Petugas SAR memantau perairan Selayar saat operasi pencarian korban KM Nurul Salsa masih berlangsung.
SulawesiPos.com – KM Nurul Salsa yang tenggelam di perairan barat Pulau Polassi, Kabupaten Kepulauan Selayar, Sulawesi Selatan, ternyata tidak hanya mengangkut 74 penumpang dan awak kapal, tetapi juga membawa lebih dari 17 ton barang, empat ekor sapi, serta enam unit sepeda motor. Fakta ini terungkap dari data manifes sementara di tengah operasi pencarian yang masih berlangsung terhadap 24 penumpang yang belum ditemukan.
Kasubsi Penmas Polres Kepulauan Selayar, Aipda Suardi Andre, mengatakan manifes sementara menunjukkan total muatan kapal mencapai sekitar 17 ton.
Muatan tersebut didominasi bahan pangan dan hasil bumi yang dibawa dari Pulau Jampea menuju Pelabuhan Benteng Selayar.
“Data manifes sementara yang kami peroleh, total muatan sekitar 17 ton,” kata Suardi dikutip Jumat (17/7/2026).
“Manifest mencatat kapal mengangkut sekitar 10 ton beras, 2 ton kopra, dan 5 ton arang. Selain itu juga membawa empat ekor sapi serta enam unit sepeda motor,” tambahnya.
Sebelumnya, Kepala Basarnas Makassar Muhammad Arif Anwar mengungkapkan jumlah penumpang KM Nurul Salsa sempat dilaporkan sebanyak 50 orang.

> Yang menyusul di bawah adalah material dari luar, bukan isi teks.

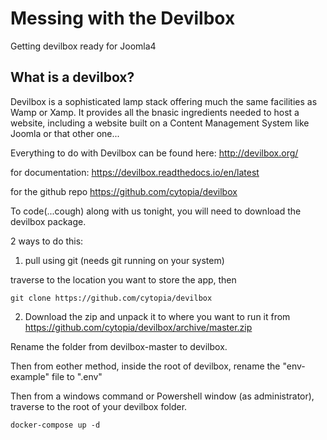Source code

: # Messing with the Devilbox
Getting devilbox ready for Joomla4


## What is a devilbox?

Devilbox is a sophisticated lamp stack offering much the same facilities as Wamp or Xamp.  It provides all the bnasic ingredients needed to host a website, including a website built on a Content Management System like Joomla or that other one...

Everything to do with Devilbox can be found here: http://devilbox.org/

for documentation:
https://devilbox.readthedocs.io/en/latest

for the github repo
https://github.com/cytopia/devilbox


To code(...cough) along with us tonight, you will need to download the devilbox package.

2 ways to do this:

1. pull using git (needs git running on your system)

traverse to the location you want to store the app, then

```
git clone https://github.com/cytopia/devilbox
```

2. Download the zip and unpack it to where you want to run it from
https://github.com/cytopia/devilbox/archive/master.zip

Rename the folder from devilbox-master to devilbox.

Then from eother method, inside the root of devilbox, rename the "env-example" file 
to
".env"

Then from a windows command or Powershell window (as administrator), traverse to the root of your devilbox folder.

```
docker-compose up -d
```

Namun setelah dilakukan pendataan ulang, jumlah penumpang dan awak kapal yang berada di atas kapal dipastikan mencapai 74 orang.
KM Nurul Salsa berlayar dari Pulau Jampea pada Rabu (15/7/2026) sekitar pukul 05.00 Wita menuju Pelabuhan Benteng Selayar.
Saat berada di perairan barat Pulau Polassi atau sekitar 43 mil laut dari Pelabuhan Benteng Selayar, kapal mengalami gangguan mesin sebelum akhirnya tenggelam.
Hingga Jumat (17/7/2026), Tim SAR Gabungan masih melanjutkan operasi pencarian di lokasi kejadian.
Berdasarkan data sementara, 49 penumpang berhasil dievakuasi dalam kondisi selamat, satu orang ditemukan meninggal dunia, sedangkan 24 penumpang lainnya masih dalam pencarian.
Basarnas menegaskan data korban masih bersifat sementara karena proses verifikasi bersama keluarga penumpang masih berlangsung.
Operasi pencarian terus dilakukan dengan mengerahkan unsur SAR gabungan untuk menyisir perairan sekitar lokasi tenggelamnya KM Nurul Salsa.
“Data korban ini masih belum valid karena tim SAR gabungan masih menunggu informasi dari pihak keluarga. Mudah-mudahan tidak ada lagi laporan adanya anggota keluarga yang berada di KM Nurul Salsa tersebut,” pungkas Arif.